----- Material for this exercise

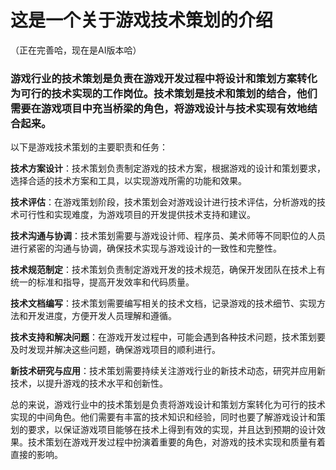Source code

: # 这是一个关于游戏技术策划的介绍
（正在完善哈，现在是AI版本哈）

###  游戏行业的技术策划是负责在游戏开发过程中将设计和策划方案转化为可行的技术实现的工作岗位。技术策划是技术和策划的结合，他们需要在游戏项目中充当桥梁的角色，将游戏设计与技术实现有效地结合起来。

以下是游戏技术策划的主要职责和任务：

**技术方案设计**：技术策划负责制定游戏的技术方案，根据游戏的设计和策划要求，选择合适的技术方案和工具，以实现游戏所需的功能和效果。

**技术评估**：在游戏策划阶段，技术策划会对游戏设计进行技术评估，分析游戏的技术可行性和实现难度，为游戏项目的开发提供技术支持和建议。

**技术沟通与协调**：技术策划需要与游戏设计师、程序员、美术师等不同职位的人员进行紧密的沟通与协调，确保技术实现与游戏设计的一致性和完整性。

**技术规范制定**：技术策划负责制定游戏开发的技术规范，确保开发团队在技术上有统一的标准和指导，提高开发效率和代码质量。

**技术文档编写**：技术策划需要编写相关的技术文档，记录游戏的技术细节、实现方法和开发进度，方便开发人员理解和遵循。

**技术支持和解决问题**：在游戏开发过程中，可能会遇到各种技术问题，技术策划要及时发现并解决这些问题，确保游戏项目的顺利进行。

**新技术研究与应用**：技术策划需要持续关注游戏行业的新技术动态，研究并应用新技术，以提升游戏的技术水平和创新性。

总的来说，游戏行业中的技术策划是负责将游戏设计和策划方案转化为可行的技术实现的中间角色。他们需要有丰富的技术知识和经验，同时也要了解游戏设计和策划的要求，以保证游戏项目能够在技术上得到有效的实现，并且达到预期的设计效果。技术策划在游戏开发过程中扮演着重要的角色，对游戏的技术实现和质量有着直接的影响。
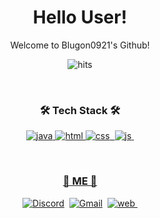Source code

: <p align="center">
<!--   <img width="120px" src="/mooooooon_round.png" align="center" alt="namnyang" /> -->
  <h1 align="center">Hello User!</h2>
  <p align="center">Welcome to Blugon0921's Github!</p>
</p>

<p align="center">
  <img src="https://hits.seeyoufarm.com/api/count/incr/badge.svg?url=https%3A%2F%2Fgithub.com%2Fnamnyang&count_bg=%230A95FF&title_bg=%23555555&icon=github.svg&icon_color=%23E7E7E7&title=Hits&edge_flat=false" alt="hits"/>
</p>

<br>

<h3 align="center">🛠 Tech Stack 🛠</h3>

<p align="center">
  <a href="https://ko.wikipedia.org/wiki/%EC%9E%90%EB%B0%94_(%ED%94%84%EB%A1%9C%EA%B7%B8%EB%9E%98%EB%B0%8D_%EC%96%B8%EC%96%B4)"><img src="https://img.shields.io/badge/Java-007396?style=flat-square&logoColor=white&logo=Java" alt="java"/>
  <a href="https://ko.wikipedia.org/wiki/HTML/"><img src="https://img.shields.io/badge/HTML-E34F26?style=flat-square&logoColor=white&logo=HTML5" alt="html"/>
  <img src="https://img.shields.io/badge/CSS-1572B6?style=flat-square&logoColor=white&logo=CSS3" alt="css"/>&nbsp;
  <img src="https://img.shields.io/badge/JS-F7DF1E?style=flat-square&logoColor=white&logo=JavaScript" alt="js"/>&nbsp;
</p>

<br>

<h3 align="center"> 🎉 ME 🎉 </h3>

<p align="center">
  <a href="https://discord.com/users/602076166999769099"><img src="https://img.shields.io/badge/Discord-7289DA?style=for-the-badge&logoColor=white&logo=Discord" alt="Discord"/></a>&nbsp;
  <a href="mailto:blugon0921@gmail.com"><img src="https://img.shields.io/badge/Gmail-EA4335?style=for-the-badge&logoColor=white&logo=Gmail" alt="Gmail"/></a>&nbsp;
  <a href="https://blugon0921.tk"><img src="https://img.shields.io/badge/Web-4285F4?style=for-the-badge&logoColor=white&logo=Google-Chrome" alt="web"/>&nbsp;
</p>
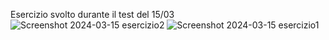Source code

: Esercizio svolto durante il test del 15/03
![Screenshot 2024-03-15 esercizio2](https://github.com/Solo2326/TEST/assets/162106343/8a1134a3-16b4-4393-8924-c97d5f254609)
![Screenshot 2024-03-15 esercizio1](https://github.com/Solo2326/TEST/assets/162106343/59490ec9-45a8-4043-a431-bb090c4949c6)
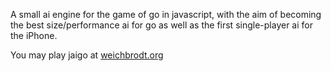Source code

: A small ai engine for the game of go in javascript, with the aim of becoming the best size/performance ai for go as well as the first single-player ai for the iPhone.

You may play jaigo at [weichbrodt.org](http://www.weichbrodt.org/jaigo/r1/tetsuki.html)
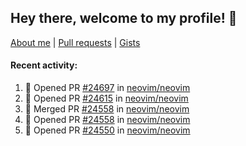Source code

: ## Hey there, welcome to my profile! 👋

[About me](https://seandewar.github.io/)
 | [Pull requests](https://github.com/search?p=1&q=author%3Aseandewar+is%3Apr)
 | [Gists](https://gist.github.com/seandewar)

#### Recent activity:

<!--START_SECTION:activity-->
1. 💪 Opened PR [#24697](https://github.com/neovim/neovim/pull/24697) in [neovim/neovim](https://github.com/neovim/neovim)
2. 💪 Opened PR [#24615](https://github.com/neovim/neovim/pull/24615) in [neovim/neovim](https://github.com/neovim/neovim)
3. 🎉 Merged PR [#24558](https://github.com/neovim/neovim/pull/24558) in [neovim/neovim](https://github.com/neovim/neovim)
4. 💪 Opened PR [#24558](https://github.com/neovim/neovim/pull/24558) in [neovim/neovim](https://github.com/neovim/neovim)
5. 💪 Opened PR [#24550](https://github.com/neovim/neovim/pull/24550) in [neovim/neovim](https://github.com/neovim/neovim)
<!--END_SECTION:activity-->
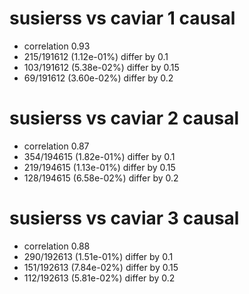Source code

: # susierss vs caviar  1 causal

- correlation 0.93
- 215/191612 (1.12e-01%) differ by 0.1
- 103/191612 (5.38e-02%) differ by 0.15
- 69/191612 (3.60e-02%) differ by 0.2


# susierss vs caviar  2 causal

- correlation 0.87
- 354/194615 (1.82e-01%) differ by 0.1
- 219/194615 (1.13e-01%) differ by 0.15
- 128/194615 (6.58e-02%) differ by 0.2


# susierss vs caviar  3 causal

- correlation 0.88
- 290/192613 (1.51e-01%) differ by 0.1
- 151/192613 (7.84e-02%) differ by 0.15
- 112/192613 (5.81e-02%) differ by 0.2


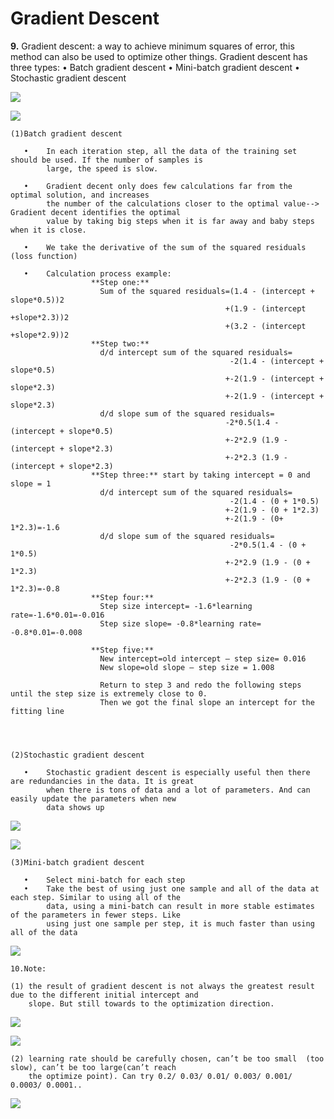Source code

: # Gradient Descent

**9.** Gradient descent:  a way to achieve minimum squares of error, this method can also be used to optimize other things.
    Gradient descent has three types: 
       •	Batch gradient descent
       •	Mini-batch gradient descent
       •	Stochastic gradient descent


![](images/Picture8.png) 

![](images/Picture9.png) 

    (1)Batch gradient descent
    
       •	In each iteration step, all the data of the training set should be used. If the number of samples is             
            large, the speed is slow.
            
       •	Gradient decent only does few calculations far from the optimal solution, and increases  
            the number of the calculations closer to the optimal value--> Gradient decent identifies the optimal            
            value by taking big steps when it is far away and baby steps when it is close.
            
       •	We take the derivative of the sum of the squared residuals (loss function)
       
       •	Calculation process example:
                      **Step one:**
                        Sum of the squared residuals=(1.4 - (intercept + slope*0.5))2
                                                    +(1.9 - (intercept +slope*2.3))2
                                                    +(3.2 - (intercept +slope*2.9))2
                      **Step two:**
                        d/d intercept sum of the squared residuals=
                                                     -2(1.4 - (intercept + slope*0.5)
                                                    +-2(1.9 - (intercept + slope*2.3)
                                                    +-2(1.9 - (intercept + slope*2.3)
                        d/d slope sum of the squared residuals=
                                                    -2*0.5(1.4 - (intercept + slope*0.5)
                                                    +-2*2.9 (1.9 - (intercept + slope*2.3)
                                                    +-2*2.3 (1.9 - (intercept + slope*2.3)
                      **Step three:** start by taking intercept = 0 and slope = 1
                        d/d intercept sum of the squared residuals=
                                                     -2(1.4 - (0 + 1*0.5)
                                                    +-2(1.9 - (0 + 1*2.3)
                                                    +-2(1.9 - (0+ 1*2.3)=-1.6
                        d/d slope sum of the squared residuals=
                                                     -2*0.5(1.4 - (0 + 1*0.5)
                                                    +-2*2.9 (1.9 - (0 + 1*2.3)
                                                    +-2*2.3 (1.9 - (0 + 1*2.3)=-0.8
                      **Step four:** 
                        Step size intercept= -1.6*learning rate=-1.6*0.01=-0.016
                        Step size slope= -0.8*learning rate= -0.8*0.01=-0.008
                        
                      **Step five:**
                        New intercept=old intercept – step size= 0.016
                        New slope=old slope – step size = 1.008
                        
                        Return to step 3 and redo the following steps until the step size is extremely close to 0. 
                        Then we got the final slope an intercept for the fitting line




    (2)Stochastic gradient descent
        
       •	Stochastic gradient descent is especially useful then there are redundancies in the data. It is great             
            when there is tons of data and a lot of parameters. And can easily update the parameters when new     
            data shows up       


![](images/Picture10.png) 

![](images/Picture11.png) 

    (3)Mini-batch gradient descent
        
       •	Select mini-batch for each step
       •	Take the best of using just one sample and all of the data at each step. Similar to using all of the   
            data, using a mini-batch can result in more stable estimates of the parameters in fewer steps. Like    
            using just one sample per step, it is much faster than using all of the data


![](images/Picture12.png) 


    10.Note:

    (1) the result of gradient descent is not always the greatest result due to the different initial intercept and 
        slope. But still towards to the optimization direction.


![](images/Picture13.png) 

![](images/Picture14.png) 

    (2) learning rate should be carefully chosen, can’t be too small  (too slow), can’t be too large(can’t reach         
        the optimize point). Can try 0.2/ 0.03/ 0.01/ 0.003/ 0.001/ 0.0003/ 0.0001..


![](images/Picture15.png) 

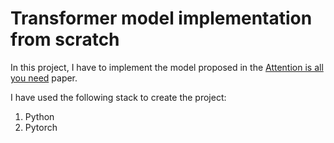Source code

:# Transformer model implementation from scratch

In this project, I have to implement the model proposed in the [Attention is all you need](https://arxiv.org/abs/1706.03762) paper.

I have used the following stack to create the project:
1. Python
2. Pytorch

----------

**Work item**
Output, from the data above, the lines from the line with "(3)Mini-batch gradient descent" to the line with "(2) learning rate" exactly as they stand, both ends included and nothing else.

**Solved exercise**
    (3)Mini-batch gradient descent
        
       •	Select mini-batch for each step
       •	Take the best of using just one sample and all of the data at each step. Similar to using all of the   
            data, using a mini-batch can result in more stable estimates of the parameters in fewer steps. Like    
            using just one sample per step, it is much faster than using all of the data


![](images/Picture12.png) 


    10.Note:

    (1) the result of gradient descent is not always the greatest result due to the different initial intercept and 
        slope. But still towards to the optimization direction.


![](images/Picture13.png) 

![](images/Picture14.png) 

    (2) learning rate should be carefully chosen, can’t be too small  (too slow), can’t be too large(can’t reach         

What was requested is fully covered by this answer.